Problem statement:
Go over the records and copy every line with the string "label".

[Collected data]

-------

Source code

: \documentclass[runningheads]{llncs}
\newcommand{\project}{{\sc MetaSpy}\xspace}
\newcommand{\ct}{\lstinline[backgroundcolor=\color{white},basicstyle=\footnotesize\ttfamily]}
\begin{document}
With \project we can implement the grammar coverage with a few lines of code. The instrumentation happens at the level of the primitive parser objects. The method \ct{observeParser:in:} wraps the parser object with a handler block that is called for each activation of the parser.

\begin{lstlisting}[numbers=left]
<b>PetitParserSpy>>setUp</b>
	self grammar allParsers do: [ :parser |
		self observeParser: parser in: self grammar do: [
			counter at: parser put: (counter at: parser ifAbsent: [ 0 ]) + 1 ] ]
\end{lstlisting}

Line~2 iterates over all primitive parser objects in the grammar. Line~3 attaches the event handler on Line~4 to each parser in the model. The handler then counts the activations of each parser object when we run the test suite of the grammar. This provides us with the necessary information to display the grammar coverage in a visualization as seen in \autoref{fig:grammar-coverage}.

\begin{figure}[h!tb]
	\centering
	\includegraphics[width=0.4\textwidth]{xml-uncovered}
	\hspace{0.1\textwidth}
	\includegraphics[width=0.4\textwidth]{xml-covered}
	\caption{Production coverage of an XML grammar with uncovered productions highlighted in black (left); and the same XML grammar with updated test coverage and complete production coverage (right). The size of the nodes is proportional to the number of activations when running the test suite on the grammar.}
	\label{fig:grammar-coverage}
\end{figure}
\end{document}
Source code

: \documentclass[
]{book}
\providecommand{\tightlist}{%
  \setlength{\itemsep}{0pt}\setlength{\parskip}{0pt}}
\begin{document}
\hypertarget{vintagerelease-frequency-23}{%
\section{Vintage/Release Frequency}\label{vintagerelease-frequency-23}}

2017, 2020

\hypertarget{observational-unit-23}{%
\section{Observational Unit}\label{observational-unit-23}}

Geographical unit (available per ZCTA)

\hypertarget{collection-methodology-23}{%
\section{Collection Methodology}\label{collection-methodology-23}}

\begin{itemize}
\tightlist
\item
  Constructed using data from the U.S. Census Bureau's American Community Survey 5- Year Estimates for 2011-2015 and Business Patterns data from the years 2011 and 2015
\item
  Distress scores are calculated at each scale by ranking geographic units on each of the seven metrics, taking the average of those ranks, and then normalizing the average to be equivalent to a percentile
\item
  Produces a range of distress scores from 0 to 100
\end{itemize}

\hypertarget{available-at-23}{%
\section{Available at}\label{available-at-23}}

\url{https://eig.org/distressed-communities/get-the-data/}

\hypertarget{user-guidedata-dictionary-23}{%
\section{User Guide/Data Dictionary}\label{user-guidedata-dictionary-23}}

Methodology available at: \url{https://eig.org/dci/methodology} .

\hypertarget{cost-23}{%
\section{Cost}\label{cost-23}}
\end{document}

-------

Answer space:
	\label{fig:grammar-coverage}
\section{Vintage/Release Frequency}\label{vintagerelease-frequency-23}}
\section{Observational Unit}\label{observational-unit-23}}
\section{Collection Methodology}\label{collection-methodology-23}}
\section{Available at}\label{available-at-23}}
\section{User Guide/Data Dictionary}\label{user-guidedata-dictionary-23}}
\section{Cost}\label{cost-23}}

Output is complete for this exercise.